Repeat exactly the lines of the entries below from the one with "En esta practica trabajaremos" through the one with "2. ***ivr_modules***, datos", both ends included, and nothing else.

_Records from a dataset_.

+ + + +

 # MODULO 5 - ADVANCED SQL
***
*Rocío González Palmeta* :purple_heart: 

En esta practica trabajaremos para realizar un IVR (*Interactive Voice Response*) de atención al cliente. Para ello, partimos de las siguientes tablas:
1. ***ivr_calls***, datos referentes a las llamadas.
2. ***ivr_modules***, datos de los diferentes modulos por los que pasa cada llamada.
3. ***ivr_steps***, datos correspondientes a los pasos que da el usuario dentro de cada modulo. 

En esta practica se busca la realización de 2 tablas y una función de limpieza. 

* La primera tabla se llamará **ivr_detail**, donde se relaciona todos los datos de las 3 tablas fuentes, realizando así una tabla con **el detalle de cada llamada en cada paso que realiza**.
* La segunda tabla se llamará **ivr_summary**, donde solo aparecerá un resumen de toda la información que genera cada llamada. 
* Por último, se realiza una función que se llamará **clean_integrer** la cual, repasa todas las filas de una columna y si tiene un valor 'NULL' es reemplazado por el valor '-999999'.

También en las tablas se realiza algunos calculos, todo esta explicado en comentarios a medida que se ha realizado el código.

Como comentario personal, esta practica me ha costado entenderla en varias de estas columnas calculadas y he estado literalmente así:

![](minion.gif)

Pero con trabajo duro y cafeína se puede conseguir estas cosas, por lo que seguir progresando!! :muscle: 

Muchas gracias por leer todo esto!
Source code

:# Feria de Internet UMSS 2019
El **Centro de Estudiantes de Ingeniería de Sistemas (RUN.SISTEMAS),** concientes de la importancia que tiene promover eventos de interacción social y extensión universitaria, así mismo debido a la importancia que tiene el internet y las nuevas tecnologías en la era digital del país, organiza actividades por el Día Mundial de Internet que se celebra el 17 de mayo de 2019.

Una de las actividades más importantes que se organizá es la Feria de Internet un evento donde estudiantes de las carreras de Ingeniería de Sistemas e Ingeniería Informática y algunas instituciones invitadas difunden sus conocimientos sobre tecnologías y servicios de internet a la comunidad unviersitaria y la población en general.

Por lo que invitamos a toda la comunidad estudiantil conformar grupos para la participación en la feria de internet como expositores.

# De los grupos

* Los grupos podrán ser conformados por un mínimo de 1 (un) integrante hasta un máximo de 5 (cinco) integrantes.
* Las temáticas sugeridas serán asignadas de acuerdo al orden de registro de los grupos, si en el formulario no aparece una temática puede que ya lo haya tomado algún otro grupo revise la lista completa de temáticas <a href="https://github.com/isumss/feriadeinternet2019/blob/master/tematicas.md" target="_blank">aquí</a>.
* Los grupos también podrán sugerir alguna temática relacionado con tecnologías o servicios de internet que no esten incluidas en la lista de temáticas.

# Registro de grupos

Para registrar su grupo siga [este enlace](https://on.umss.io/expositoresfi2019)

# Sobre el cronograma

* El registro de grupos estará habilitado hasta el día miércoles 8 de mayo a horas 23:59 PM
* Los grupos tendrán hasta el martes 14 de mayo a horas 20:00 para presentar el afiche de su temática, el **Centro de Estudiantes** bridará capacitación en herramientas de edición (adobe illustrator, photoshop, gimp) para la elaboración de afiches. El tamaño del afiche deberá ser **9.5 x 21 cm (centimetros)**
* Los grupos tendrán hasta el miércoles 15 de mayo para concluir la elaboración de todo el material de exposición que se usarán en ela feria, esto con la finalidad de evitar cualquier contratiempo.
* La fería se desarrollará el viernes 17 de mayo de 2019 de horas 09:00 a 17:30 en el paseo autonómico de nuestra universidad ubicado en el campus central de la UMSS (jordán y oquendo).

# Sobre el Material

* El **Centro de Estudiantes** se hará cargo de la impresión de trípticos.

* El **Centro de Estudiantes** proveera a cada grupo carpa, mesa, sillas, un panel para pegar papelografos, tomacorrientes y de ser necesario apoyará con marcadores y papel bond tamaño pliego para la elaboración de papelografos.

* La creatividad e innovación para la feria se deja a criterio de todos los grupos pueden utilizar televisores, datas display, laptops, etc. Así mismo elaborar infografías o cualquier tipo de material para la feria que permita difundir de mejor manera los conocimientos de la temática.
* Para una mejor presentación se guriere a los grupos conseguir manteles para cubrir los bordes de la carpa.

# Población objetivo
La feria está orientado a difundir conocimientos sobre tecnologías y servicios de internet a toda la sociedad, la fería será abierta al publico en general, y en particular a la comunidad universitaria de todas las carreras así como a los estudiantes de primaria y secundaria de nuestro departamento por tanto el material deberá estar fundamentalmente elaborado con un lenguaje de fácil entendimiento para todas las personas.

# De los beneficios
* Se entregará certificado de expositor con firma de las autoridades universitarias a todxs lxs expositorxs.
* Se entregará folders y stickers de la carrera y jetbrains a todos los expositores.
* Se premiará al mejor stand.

+ + + +

_Answer box_.
En esta practica trabajaremos para realizar un IVR (*Interactive Voice Response*) de atención al cliente. Para ello, partimos de las siguientes tablas:
1. ***ivr_calls***, datos referentes a las llamadas.
2. ***ivr_modules***, datos de los diferentes modulos por los que pasa cada llamada.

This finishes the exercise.